Carried away by the metaphor

Carried away by the metaphor

'Anthropomorphism' is a literary term that pertains to the projection of human attributes onto the world around us.

YouTube is littered with examples – talking pets, inanimate objects with seemingly personal vendettas (‘My car is called Beverley and she hates me’), chips made to look like people, and who can forget Grumpy Cat. Obviously it’s all just a metaphor, a device that helps us visualise complex ideas or interpret the world around us.

As an industry, we anthropomorphise the interplay between people and brands. We’ve all used phrases like ‘generating brand love’ and ‘the key to this is greater engagement’.

No-one loves a brand in the same way they love their partner or mother. People don’t enter into relationships with brands they purchase. In many ways the purchase decision couldn’t be further removed from a genuine human relationship, a mix of heuristics and choice wrapped up in 0.25 seconds. Hardly Romeo and Juliet

The interaction between people and brands is complicated. But saying we need to ‘build love’ asks us to look for an insight-driven solution that projects understanding of the consumer.

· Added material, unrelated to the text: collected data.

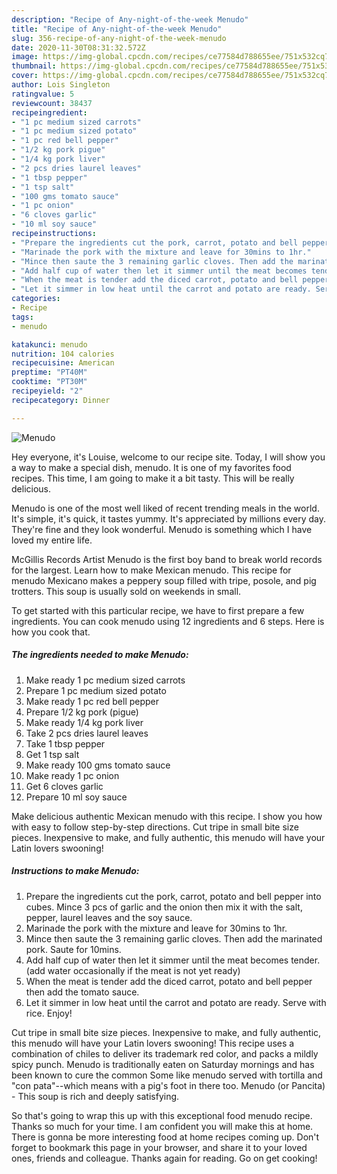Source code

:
 ```yaml
---
description: "Recipe of Any-night-of-the-week Menudo"
title: "Recipe of Any-night-of-the-week Menudo"
slug: 356-recipe-of-any-night-of-the-week-menudo
date: 2020-11-30T08:31:32.572Z
image: https://img-global.cpcdn.com/recipes/ce77584d788655ee/751x532cq70/menudo-recipe-main-photo.jpg
thumbnail: https://img-global.cpcdn.com/recipes/ce77584d788655ee/751x532cq70/menudo-recipe-main-photo.jpg
cover: https://img-global.cpcdn.com/recipes/ce77584d788655ee/751x532cq70/menudo-recipe-main-photo.jpg
author: Lois Singleton
ratingvalue: 5
reviewcount: 38437
recipeingredient:
- "1 pc medium sized carrots"
- "1 pc medium sized potato"
- "1 pc red bell pepper"
- "1/2 kg pork pigue"
- "1/4 kg pork liver"
- "2 pcs dries laurel leaves"
- "1 tbsp pepper"
- "1 tsp salt"
- "100 gms tomato sauce"
- "1 pc onion"
- "6 cloves garlic"
- "10 ml soy sauce"
recipeinstructions:
- "Prepare the ingredients cut the pork, carrot, potato and bell pepper into cubes. Mince 3 pcs of garlic and the onion then mix it with the salt, pepper, laurel leaves and the soy sauce."
- "Marinade the pork with the mixture and leave for 30mins to 1hr."
- "Mince then saute the 3 remaining garlic cloves. Then add the marinated pork. Saute for 10mins."
- "Add half cup of water then let it simmer until the meat becomes tender. (add water occasionally if the meat is not yet ready)"
- "When the meat is tender add the diced carrot, potato and bell pepper then add the tomato sauce."
- "Let it simmer in low heat until the carrot and potato are ready. Serve with rice. Enjoy!"
categories:
- Recipe
tags:
- menudo

katakunci: menudo 
nutrition: 104 calories
recipecuisine: American
preptime: "PT40M"
cooktime: "PT30M"
recipeyield: "2"
recipecategory: Dinner

---
```



![Menudo](https://img-global.cpcdn.com/recipes/ce77584d788655ee/751x532cq70/menudo-recipe-main-photo.jpg)

Hey everyone, it's Louise, welcome to our recipe site. Today, I will show you a way to make a special dish, menudo. It is one of my favorites food recipes. This time, I am going to make it a bit tasty. This will be really delicious.

Menudo is one of the most well liked of recent trending meals in the world. It's simple, it's quick, it tastes yummy. It's appreciated by millions every day. They're fine and they look wonderful. Menudo is something which I have loved my entire life.

McGillis Records Artist Menudo is the first boy band to break world records for the largest. Learn how to make Mexican menudo. This recipe for menudo Mexicano makes a peppery soup filled with tripe, posole, and pig trotters. This soup is usually sold on weekends in small.


To get started with this particular recipe, we have to first prepare a few ingredients. You can cook menudo using 12 ingredients and 6 steps. Here is how you cook that.

<!--inarticleads1-->

##### The ingredients needed to make Menudo:

1. Make ready 1 pc medium sized carrots
1. Prepare 1 pc medium sized potato
1. Make ready 1 pc red bell pepper
1. Prepare 1/2 kg pork (pigue)
1. Make ready 1/4 kg pork liver
1. Take 2 pcs dries laurel leaves
1. Take 1 tbsp pepper
1. Get 1 tsp salt
1. Make ready 100 gms tomato sauce
1. Make ready 1 pc onion
1. Get 6 cloves garlic
1. Prepare 10 ml soy sauce


Make delicious authentic Mexican menudo with this recipe. I show you how with easy to follow step-by-step directions. Cut tripe in small bite size pieces. Inexpensive to make, and fully authentic, this menudo will have your Latin lovers swooning! 

<!--inarticleads2-->

##### Instructions to make Menudo:

1. Prepare the ingredients cut the pork, carrot, potato and bell pepper into cubes. Mince 3 pcs of garlic and the onion then mix it with the salt, pepper, laurel leaves and the soy sauce.
1. Marinade the pork with the mixture and leave for 30mins to 1hr.
1. Mince then saute the 3 remaining garlic cloves. Then add the marinated pork. Saute for 10mins.
1. Add half cup of water then let it simmer until the meat becomes tender. (add water occasionally if the meat is not yet ready)
1. When the meat is tender add the diced carrot, potato and bell pepper then add the tomato sauce.
1. Let it simmer in low heat until the carrot and potato are ready. Serve with rice. Enjoy!


Cut tripe in small bite size pieces. Inexpensive to make, and fully authentic, this menudo will have your Latin lovers swooning! This recipe uses a combination of chiles to deliver its trademark red color, and packs a mildly spicy punch. Menudo is traditionally eaten on Saturday mornings and has been known to cure the common Some like menudo served with tortilla and &#34;con pata&#34;--which means with a pig&#39;s foot in there too. Menudo (or Pancita) - This soup is rich and deeply satisfying. 

So that's going to wrap this up with this exceptional food menudo recipe. Thanks so much for your time. I am confident you will make this at home. There is gonna be more interesting food at home recipes coming up. Don't forget to bookmark this page in your browser, and share it to your loved ones, friends and colleague. Thanks again for reading. Go on get cooking!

The concern is that our industry gets so carried away, we start to believe our own rhetoric, investing time and money attempting to build complex assimilations of human relationships that remove the product from the role it plays in the real world. A washing powder is not my friend. I don’t want it to have a meaningful dialogue with it.

In essence, anthropomorphism of branded interaction runs the risk of falsifying and overblowing the role the brand plays in consumers’ lives. The obsession with chasing a relationship clouds the important brand requirements like saliency, reach and bottom line results.

Engagement metrics set expectations that are difficult to meet and are removed from the reality of how that message will be consumed. Measuring engagement on a link test is nothing like watching an ad break surrounded by three screaming kids and a second screen. 

I’m not suggesting we ditch anthropomorphism. But let’s understand it for the metaphor that it is.

The challenge for advertising isn’t to create complex relationships between brands and people. It’s to combat apathy by being relevant and interesting. It’s not forgetting how and why people interact with it, and most importantly it’s about creating tangible business results. 

Stewart Gurney is strategy director at PHD Australia.